| | February 7, 2012
Forget About Gatorade: Coconut Water Matches Carb-Electrolyte Sports Beverages
The rehydrating powers of coconut water match those of a carbohydrate-electrolyte sports beverage, says a new study.
Pure coconut water was just as effective as coconut water from concentrate and a carbohydrate-electrolyte sport drink at rehydrating exercise-trained men after a 60-minute bout of dehydrating exercise, according to findings published in the Journal of the International Society of Sports Nutrition.
The new study was performed by scientists from Miami Research Associates and the University of Memphis, and the study was funded by the VitaCoco Company, New York.
Coconut water has garnered a lot of consumer interest over the last two years or so. A 2010 report by New Nutrition Business hailed coconut water as "the fast-growing new category" in sports beverages with retail sales already above $450m worldwide.
What makes coconut water interesting for brand owners is that it offers many of the same isotonic benefits as formulated sports drinks but in an all-natural form. No additions are necessary, not even sweetener.
The drink offers calcium, magnesium, and potassium to the sports enthusiast with the need for fortification.

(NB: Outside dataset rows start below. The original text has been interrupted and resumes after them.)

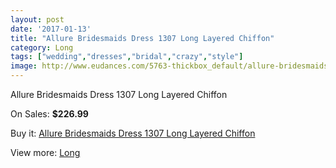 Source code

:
 ```yaml
---
layout: post
date: '2017-01-13'
title: "Allure Bridesmaids Dress 1307 Long Layered Chiffon"
category: Long
tags: ["wedding","dresses","bridal","crazy","style"]
image: http://www.eudances.com/5763-thickbox_default/allure-bridesmaids-dress-1307-long-layered-chiffon.jpg
---
```

Allure Bridesmaids Dress 1307 Long Layered Chiffon

On Sales: **$226.99**
<a href="https://www.eudances.com/en/long/2010-allure-bridesmaids-dress-1307-long-layered-chiffon.html"><amp-img layout="responsive" width="600" height="600" src="//www.eudances.com/5763-thickbox_default/allure-bridesmaids-dress-1307-long-layered-chiffon.jpg" alt="Allure Bridesmaids Dress 1307 Long Layered Chiffon 0" /></a>

Buy it: [Allure Bridesmaids Dress 1307 Long Layered Chiffon](https://www.eudances.com/en/long/2010-allure-bridesmaids-dress-1307-long-layered-chiffon.html "Allure Bridesmaids Dress 1307 Long Layered Chiffon")

View more: [Long](https://www.eudances.com/en/21-long "Long")
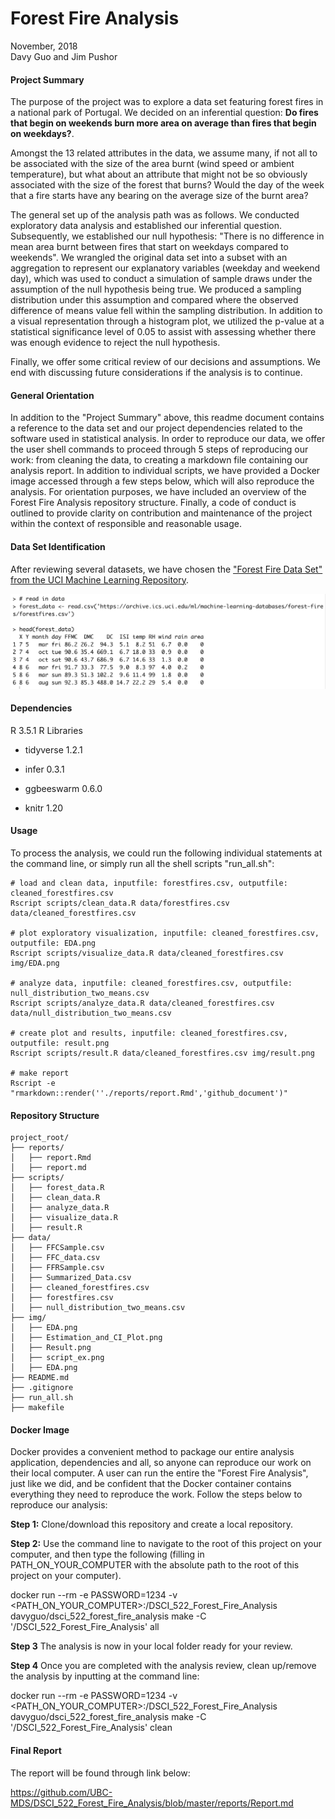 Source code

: # Forest Fire Analysis

November, 2018                               
Davy Guo and Jim Pushor    

#### Project Summary

The purpose of the project was to explore a data set featuring forest fires in a national park of Portugal. We decided on an inferential question: **Do fires that begin on weekends burn more area on average than fires that begin on weekdays?**.

Amongst the 13 related attributes in the data, we assume many, if not all to be associated with the size of the area burnt (wind speed or ambient temperature), but what about an attribute that might not be so obviously associated with the size of the forest that burns? Would the day of the week that a fire starts have any bearing on the average size of the burnt area?

The general set up of the analysis path was as follows. We conducted exploratory data analysis and established our inferential question. Subsequently, we established our null hypothesis: "There is no difference in mean area burnt between fires that start on weekdays compared to weekends". We wrangled the original data set into a subset with an aggregation to represent our explanatory variables (weekday and weekend day), which was used to conduct a simulation of sample draws under the assumption of the null hypothesis being true. We produced a sampling distribution under this assumption and compared where the observed difference of means value fell within the sampling distribution. In addition to a visual representation through a histogram plot, we utilized the p-value at a statistical significance level of 0.05 to assist with assessing whether there was enough evidence to reject the null hypothesis.

Finally, we offer some critical review of our decisions and assumptions. We end with discussing future considerations if the analysis is to continue.

#### General Orientation
In addition to the "Project Summary" above, this readme document contains a reference to the data set and our project dependencies related to the software used in statistical analysis. In order to reproduce our data, we offer the user shell commands to proceed through 5 steps of reproducing our work: from cleaning the data, to creating a markdown file containing our analysis report. In addition to individual scripts, we have provided a Docker image accessed through a few steps below, which will also reproduce the analysis. For orientation purposes, we have included an overview of the Forest Fire Analysis repository structure. Finally, a code of conduct is outlined to provide clarity on contribution and maintenance of the project within the context of responsible and reasonable usage.

#### Data Set Identification
After reviewing several datasets, we have chosen the ["Forest Fire Data Set" from the UCI Machine Learning Repository](https://archive.ics.uci.edu/ml/datasets/Forest+Fires).


![](img/script_ex.png)

#### Dependencies
R 3.5.1
R Libraries

* tidyverse 1.2.1

* infer 0.3.1

* ggbeeswarm 0.6.0

* knitr 1.20

#### Usage

To process the analysis, we could run the following individual statements at the command line, or simply run all the shell scripts "run_all.sh":

```
# load and clean data, inputfile: forestfires.csv, outputfile: cleaned_forestfires.csv
Rscript scripts/clean_data.R data/forestfires.csv data/cleaned_forestfires.csv

# plot exploratory visualization, inputfile: cleaned_forestfires.csv, outputfile: EDA.png
Rscript scripts/visualize_data.R data/cleaned_forestfires.csv img/EDA.png

# analyze data, inputfile: cleaned_forestfires.csv, outputfile: null_distribution_two_means.csv
Rscript scripts/analyze_data.R data/cleaned_forestfires.csv data/null_distribution_two_means.csv

# create plot and results, inputfile: cleaned_forestfires.csv, outputfile: result.png
Rscript scripts/result.R data/cleaned_forestfires.csv img/result.png

# make report
Rscript -e "rmarkdown::render(''./reports/report.Rmd','github_document')"
```

#### Repository Structure

```
project_root/
├── reports/
│   ├── report.Rmd
│   ├── report.md
├── scripts/
│   ├── forest_data.R
│   ├── clean_data.R
│   ├── analyze_data.R
│   ├── visualize_data.R
│   ├── result.R
├── data/
│   ├── FFCSample.csv
│   ├── FFC_data.csv
│   ├── FFRSample.csv
│   ├── Summarized_Data.csv
│   ├── cleaned_forestfires.csv
│   ├── forestfires.csv
│   ├── null_distribution_two_means.csv
├── img/
│   ├── EDA.png
│   ├── Estimation_and_CI_Plot.png
│   ├── Result.png
│   ├── script_ex.png
│   ├── EDA.png
├── README.md
├── .gitignore
├── run_all.sh
├── makefile
```

#### Docker Image

Docker provides a convenient method to package our entire analysis application, dependencies and all, so anyone can reproduce our work on their local computer. A user can run the entire the "Forest Fire Analysis", just like we did, and be confident that the Docker container contains everything they need to reproduce the work. Follow the steps below to reproduce our analysis:

**Step 1:** Clone/download this repository and create a local repository.

**Step 2:** Use the command line to navigate to the root of this project on your computer, and then type the following (filling in PATH_ON_YOUR_COMPUTER with the absolute path to the root of this project on your computer).

docker run --rm -e PASSWORD=1234 -v <PATH_ON_YOUR_COMPUTER>:/DSCI_522_Forest_Fire_Analysis davyguo/dsci_522_forest_fire_analysis  make -C '/DSCI_522_Forest_Fire_Analysis' all

**Step 3** The analysis is now in your local folder ready for your review.

**Step 4** Once you are completed with the analysis review, clean up/remove the analysis by inputting at the command line:

docker run --rm -e PASSWORD=1234 -v <PATH_ON_YOUR_COMPUTER>:/DSCI_522_Forest_Fire_Analysis davyguo/dsci_522_forest_fire_analysis make -C '/DSCI_522_Forest_Fire_Analysis' clean


#### Final Report

The report will be found through link below:

https://github.com/UBC-MDS/DSCI_522_Forest_Fire_Analysis/blob/master/reports/Report.md
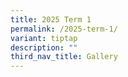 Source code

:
 ```yaml
---
title: 2025 Term 1
permalink: /2025-term-1/
variant: tiptap
description: ""
third_nav_title: Gallery
---
```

New Nutrition Business said these benefits have been seized upon by start-up companies in Germany, the US and elsewhere, who are using new processing technologies and new brands to grow coconut water sales quickly and command premium prices.
Industry heavy weight have also invested heavily in the emerging sector, with the likes of Coca-Cola, PepsiCo, and some of Europe's biggest brewing families putting money into coconut water.
The new study included 12 exercise-trained men with an average age of 26 and assigned them to receive approximately 125% of the body mass loss of pure coconut water (VitaCoco), coconut water from concentrate, bottled water or a carbohydrate-electrolyte sport drink equal to. This was the equivalent to about 2 liters per person.
Results showed that the men lost about 1.7 kg during the dehydrating exercise. Researchers found no differences between the beverages for exercise performance and measures of fluid retention.
"Additional study is needed with consideration for the inclusion of a more demanding dehydration protocol, aimed at reducing body mass beyond the 2% mark obtained in the present investigation may be warranted," wrote the researchers, led by Dr Doug Kalman.
"Finally, while treadmill time to exhaustion is routinely used in laboratory studies, the use of a time trial test as the measure of exercise performance may be more appropriate. Investigators may consider these suggestions when designing future studies focused on the potential rehydrating ability of coconut water and other beverages."